MONTREAL — The packed holiday masses that took place as scheduled in the St-Antoine and St-Paule churches north of Montreal seemed extra special this year, given that a few months ago it looked like they might not happen at all.
That’s because the churches were two of more than 30 that were on a list to be considered for closure as part of the Diocese of St-Jerome’s tentative plan to radically slash its 54 churches by more than half.
But amid the uproar that followed in the early months of 2018, the diocese reversed course and is now trying a different experiment: letting the congregations decide their own futures.
Bishop Raymond Poisson, who was brought in from the neighbouring Joliette diocese this summer to help manage the file, said the fact remains that there are too many church buildings and not enough worshippers.
However, he admitted that the original committee’s plan to unilaterally close and sell off churches — with no input from their members — was a mistake.
“These buildings are filled with emotions,” he said. “We can’t do just anything with them.”
Poisson, who recently completed a tour of all the diocese’s parishes, said no churches will be closed without the community’s consent.
Instead, the diocese is asking each parish to provide building inspections and repair estimates for each church, as well as a report on attendance and finances.
These reports, he said, will be shared with the community, who will collectively decide whether to close and merge with another church or develop a plan to stay open.
While it seems unlikely a congregation will vote to close its own church, Poisson believes that church communities will be willing to make tough choices if given the right information.
But at the same time, he said, money won’t be the only factor.
“A church isn’t (a business), it’s a family, and decisions aren’t made only based on money,” he said. “In a family, sometimes you make a decision that seems strange, but it’s out of love.”
Poisson said the rumours of impending closures was devastating to congregations, which saw their attendance decline and financial offerings drop by up to 25 per cent.
But he said it also had a positive effect, as congregations and local communities formed citizens’ groups and brainstormed to find solutions.
Gauthier Elleme, the priest at St-Antoine and St-Paule’s churches, also believes the threat of closures served as a wake-up call.
“The parishioners were shocked, because they saw the churches were closing, but at the same time they saw there was a problem,” says Elleme, who helps co-ordinate activities in four parishes.
In response to the bishop’s challenge, Elleme said the churches are looking at ways to raise revenue, including renting out rooms and forming more partnerships with community organizations.
Church buildings are expensive to maintain, and some congregations will be faced with raising tens or even hundreds of thousands of dollars for major repairs that have been put off too long.
But most importantly, Elleme and other priests are asking the faithful to step up and become increasingly involved in welcoming new members into a “living community” that goes beyond the priest.
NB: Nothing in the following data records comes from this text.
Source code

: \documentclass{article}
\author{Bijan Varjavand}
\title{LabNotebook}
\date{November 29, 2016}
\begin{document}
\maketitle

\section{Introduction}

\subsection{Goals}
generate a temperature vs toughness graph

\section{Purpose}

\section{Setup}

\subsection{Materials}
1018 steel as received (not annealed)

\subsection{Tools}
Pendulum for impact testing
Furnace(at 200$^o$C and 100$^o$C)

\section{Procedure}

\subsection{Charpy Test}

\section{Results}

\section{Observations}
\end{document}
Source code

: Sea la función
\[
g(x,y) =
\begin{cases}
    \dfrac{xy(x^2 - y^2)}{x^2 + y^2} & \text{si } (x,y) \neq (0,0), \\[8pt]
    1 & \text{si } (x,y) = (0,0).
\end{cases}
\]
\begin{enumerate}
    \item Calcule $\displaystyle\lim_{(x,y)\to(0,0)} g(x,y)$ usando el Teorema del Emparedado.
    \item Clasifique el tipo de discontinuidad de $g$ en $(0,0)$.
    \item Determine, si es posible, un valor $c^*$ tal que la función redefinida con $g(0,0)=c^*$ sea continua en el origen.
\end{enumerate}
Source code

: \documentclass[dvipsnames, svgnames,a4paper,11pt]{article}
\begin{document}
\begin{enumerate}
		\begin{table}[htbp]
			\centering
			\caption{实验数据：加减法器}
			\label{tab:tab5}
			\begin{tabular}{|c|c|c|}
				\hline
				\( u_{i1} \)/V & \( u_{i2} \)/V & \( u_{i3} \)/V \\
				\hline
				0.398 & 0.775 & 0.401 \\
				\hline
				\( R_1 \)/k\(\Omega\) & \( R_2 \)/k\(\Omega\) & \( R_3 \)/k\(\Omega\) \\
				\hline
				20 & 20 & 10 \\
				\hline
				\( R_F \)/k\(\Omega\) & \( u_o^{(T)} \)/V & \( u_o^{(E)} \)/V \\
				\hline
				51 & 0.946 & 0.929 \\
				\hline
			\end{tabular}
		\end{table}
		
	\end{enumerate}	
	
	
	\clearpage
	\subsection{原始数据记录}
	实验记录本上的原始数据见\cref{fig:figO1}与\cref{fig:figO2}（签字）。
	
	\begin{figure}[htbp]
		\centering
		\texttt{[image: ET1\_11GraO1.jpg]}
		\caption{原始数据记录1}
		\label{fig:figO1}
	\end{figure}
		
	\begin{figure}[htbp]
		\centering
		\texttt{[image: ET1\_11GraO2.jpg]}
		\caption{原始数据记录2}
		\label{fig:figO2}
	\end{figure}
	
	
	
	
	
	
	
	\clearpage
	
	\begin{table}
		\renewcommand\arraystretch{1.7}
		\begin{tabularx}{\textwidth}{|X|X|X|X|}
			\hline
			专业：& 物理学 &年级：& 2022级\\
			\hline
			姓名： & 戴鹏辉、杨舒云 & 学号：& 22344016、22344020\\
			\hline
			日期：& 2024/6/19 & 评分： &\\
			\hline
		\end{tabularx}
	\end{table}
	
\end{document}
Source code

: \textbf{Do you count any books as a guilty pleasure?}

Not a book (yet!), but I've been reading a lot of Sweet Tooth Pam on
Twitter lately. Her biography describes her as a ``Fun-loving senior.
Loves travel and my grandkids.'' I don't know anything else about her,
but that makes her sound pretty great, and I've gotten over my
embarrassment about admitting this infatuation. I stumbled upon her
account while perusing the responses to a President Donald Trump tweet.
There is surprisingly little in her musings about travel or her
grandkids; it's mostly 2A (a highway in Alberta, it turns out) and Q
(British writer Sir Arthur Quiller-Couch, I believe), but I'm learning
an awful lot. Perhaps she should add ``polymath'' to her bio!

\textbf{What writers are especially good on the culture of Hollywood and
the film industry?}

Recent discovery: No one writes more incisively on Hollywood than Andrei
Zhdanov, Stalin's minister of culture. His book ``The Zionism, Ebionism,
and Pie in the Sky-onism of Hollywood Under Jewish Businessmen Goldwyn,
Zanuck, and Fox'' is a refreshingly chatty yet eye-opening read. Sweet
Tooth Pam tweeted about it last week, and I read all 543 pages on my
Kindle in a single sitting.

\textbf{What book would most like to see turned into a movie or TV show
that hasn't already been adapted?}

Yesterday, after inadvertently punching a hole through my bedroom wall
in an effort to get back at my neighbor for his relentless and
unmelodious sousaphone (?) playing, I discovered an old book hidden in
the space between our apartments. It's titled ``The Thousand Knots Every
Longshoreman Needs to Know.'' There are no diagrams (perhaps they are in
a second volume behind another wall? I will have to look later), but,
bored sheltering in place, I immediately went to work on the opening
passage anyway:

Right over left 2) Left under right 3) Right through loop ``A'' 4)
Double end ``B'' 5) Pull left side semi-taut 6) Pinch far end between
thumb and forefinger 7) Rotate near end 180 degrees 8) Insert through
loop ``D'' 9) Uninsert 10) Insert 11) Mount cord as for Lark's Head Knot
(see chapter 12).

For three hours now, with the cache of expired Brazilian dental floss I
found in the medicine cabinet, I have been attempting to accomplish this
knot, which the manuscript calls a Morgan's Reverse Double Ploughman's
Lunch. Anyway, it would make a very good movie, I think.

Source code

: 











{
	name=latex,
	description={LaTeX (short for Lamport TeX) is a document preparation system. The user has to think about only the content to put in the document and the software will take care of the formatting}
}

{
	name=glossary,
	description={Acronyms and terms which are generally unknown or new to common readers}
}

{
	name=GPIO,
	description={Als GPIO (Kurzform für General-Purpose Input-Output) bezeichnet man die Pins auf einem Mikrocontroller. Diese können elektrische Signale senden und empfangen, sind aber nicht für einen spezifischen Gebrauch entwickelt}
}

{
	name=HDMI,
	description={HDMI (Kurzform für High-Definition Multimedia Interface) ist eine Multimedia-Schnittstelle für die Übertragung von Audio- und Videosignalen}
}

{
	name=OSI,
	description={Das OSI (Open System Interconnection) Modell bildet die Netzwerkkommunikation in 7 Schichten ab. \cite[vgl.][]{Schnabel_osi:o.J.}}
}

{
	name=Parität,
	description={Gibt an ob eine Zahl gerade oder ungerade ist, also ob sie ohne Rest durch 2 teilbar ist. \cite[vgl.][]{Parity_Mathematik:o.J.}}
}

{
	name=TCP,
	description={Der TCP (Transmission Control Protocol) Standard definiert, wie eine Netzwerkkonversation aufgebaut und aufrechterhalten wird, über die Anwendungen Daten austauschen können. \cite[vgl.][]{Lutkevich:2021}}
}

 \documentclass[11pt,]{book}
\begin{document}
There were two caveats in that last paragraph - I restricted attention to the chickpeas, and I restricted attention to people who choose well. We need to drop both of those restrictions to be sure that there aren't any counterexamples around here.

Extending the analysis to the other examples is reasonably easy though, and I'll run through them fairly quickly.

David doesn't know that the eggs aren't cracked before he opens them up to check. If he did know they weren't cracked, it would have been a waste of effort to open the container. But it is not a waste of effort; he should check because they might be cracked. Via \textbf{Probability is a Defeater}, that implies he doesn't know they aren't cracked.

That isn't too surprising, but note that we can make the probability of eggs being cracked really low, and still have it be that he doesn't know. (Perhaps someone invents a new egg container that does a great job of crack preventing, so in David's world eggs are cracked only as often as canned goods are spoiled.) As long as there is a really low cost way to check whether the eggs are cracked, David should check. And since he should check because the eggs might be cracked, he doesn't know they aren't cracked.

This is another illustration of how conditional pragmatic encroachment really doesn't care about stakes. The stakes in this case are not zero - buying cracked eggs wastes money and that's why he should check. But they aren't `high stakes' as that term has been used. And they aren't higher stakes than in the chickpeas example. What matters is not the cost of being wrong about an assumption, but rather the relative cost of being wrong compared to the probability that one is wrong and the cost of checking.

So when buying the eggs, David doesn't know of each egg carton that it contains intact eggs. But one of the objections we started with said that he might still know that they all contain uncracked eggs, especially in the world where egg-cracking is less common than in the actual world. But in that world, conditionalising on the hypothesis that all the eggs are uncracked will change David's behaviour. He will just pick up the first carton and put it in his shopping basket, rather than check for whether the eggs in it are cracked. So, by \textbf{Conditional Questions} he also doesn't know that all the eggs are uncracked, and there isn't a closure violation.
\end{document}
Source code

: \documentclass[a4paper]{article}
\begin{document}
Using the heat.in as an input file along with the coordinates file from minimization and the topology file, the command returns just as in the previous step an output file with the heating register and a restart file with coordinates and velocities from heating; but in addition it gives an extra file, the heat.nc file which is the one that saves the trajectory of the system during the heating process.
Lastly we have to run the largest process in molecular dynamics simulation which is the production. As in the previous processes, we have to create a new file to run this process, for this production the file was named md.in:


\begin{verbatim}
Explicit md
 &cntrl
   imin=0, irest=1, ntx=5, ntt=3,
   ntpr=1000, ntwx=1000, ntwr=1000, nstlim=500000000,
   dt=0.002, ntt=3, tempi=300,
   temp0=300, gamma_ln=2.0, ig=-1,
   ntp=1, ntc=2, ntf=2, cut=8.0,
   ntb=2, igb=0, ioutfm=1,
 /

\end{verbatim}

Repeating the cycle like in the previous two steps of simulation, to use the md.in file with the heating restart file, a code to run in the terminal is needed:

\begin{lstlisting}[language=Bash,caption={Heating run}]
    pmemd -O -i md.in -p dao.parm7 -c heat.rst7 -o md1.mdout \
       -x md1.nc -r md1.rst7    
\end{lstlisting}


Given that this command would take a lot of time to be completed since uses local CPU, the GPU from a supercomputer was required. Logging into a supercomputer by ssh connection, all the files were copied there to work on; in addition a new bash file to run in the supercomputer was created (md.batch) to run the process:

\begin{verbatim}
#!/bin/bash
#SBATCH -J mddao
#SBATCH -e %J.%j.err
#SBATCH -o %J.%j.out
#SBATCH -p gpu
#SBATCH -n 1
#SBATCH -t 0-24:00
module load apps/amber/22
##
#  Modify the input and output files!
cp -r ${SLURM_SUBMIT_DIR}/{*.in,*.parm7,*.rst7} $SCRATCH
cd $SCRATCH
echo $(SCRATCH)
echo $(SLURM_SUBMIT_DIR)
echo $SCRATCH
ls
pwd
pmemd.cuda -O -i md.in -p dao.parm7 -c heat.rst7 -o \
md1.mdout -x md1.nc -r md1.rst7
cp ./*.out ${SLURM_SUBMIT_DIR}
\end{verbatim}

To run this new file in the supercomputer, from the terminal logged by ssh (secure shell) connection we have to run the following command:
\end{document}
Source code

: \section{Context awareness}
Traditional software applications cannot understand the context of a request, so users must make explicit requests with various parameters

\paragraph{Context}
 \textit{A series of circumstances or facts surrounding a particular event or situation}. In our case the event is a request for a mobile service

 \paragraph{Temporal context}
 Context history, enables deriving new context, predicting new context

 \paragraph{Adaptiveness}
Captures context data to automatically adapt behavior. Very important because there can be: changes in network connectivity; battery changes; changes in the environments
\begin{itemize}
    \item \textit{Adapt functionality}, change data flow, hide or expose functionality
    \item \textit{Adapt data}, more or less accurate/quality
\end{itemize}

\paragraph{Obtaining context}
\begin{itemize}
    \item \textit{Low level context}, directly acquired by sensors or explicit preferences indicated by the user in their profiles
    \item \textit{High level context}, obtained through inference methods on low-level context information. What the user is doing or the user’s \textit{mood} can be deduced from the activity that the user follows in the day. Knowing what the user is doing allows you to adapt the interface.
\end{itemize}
He acknowledged that reversing a decades-long attendance decline will be difficult, and it’s not always easy for elderly church-goers to change their ways.
But nevertheless, he sees signs of hope.
Elleme said that while the church is emerging from a “dark period” where many turned away, he’s seeing a growing core of young members who are willing to embrace faith.
And the 36-year-old priest has plenty of ideas on how to appeal to them, from “redynamizing” traditional church music to sermons that emphasize love and joyful living rather than the prohibition of sin.
And while he said congregations will never rebound to the numbers they reached in the past, when many attended out of a sense of duty or obligation, he believes they’ll live on in a smaller and maybe better way.
“People (who attend) will have made a choice, rather than submitting to social pressures, and as a priest I prefer that than to see churches full of people who didn’t choose to come,” he said.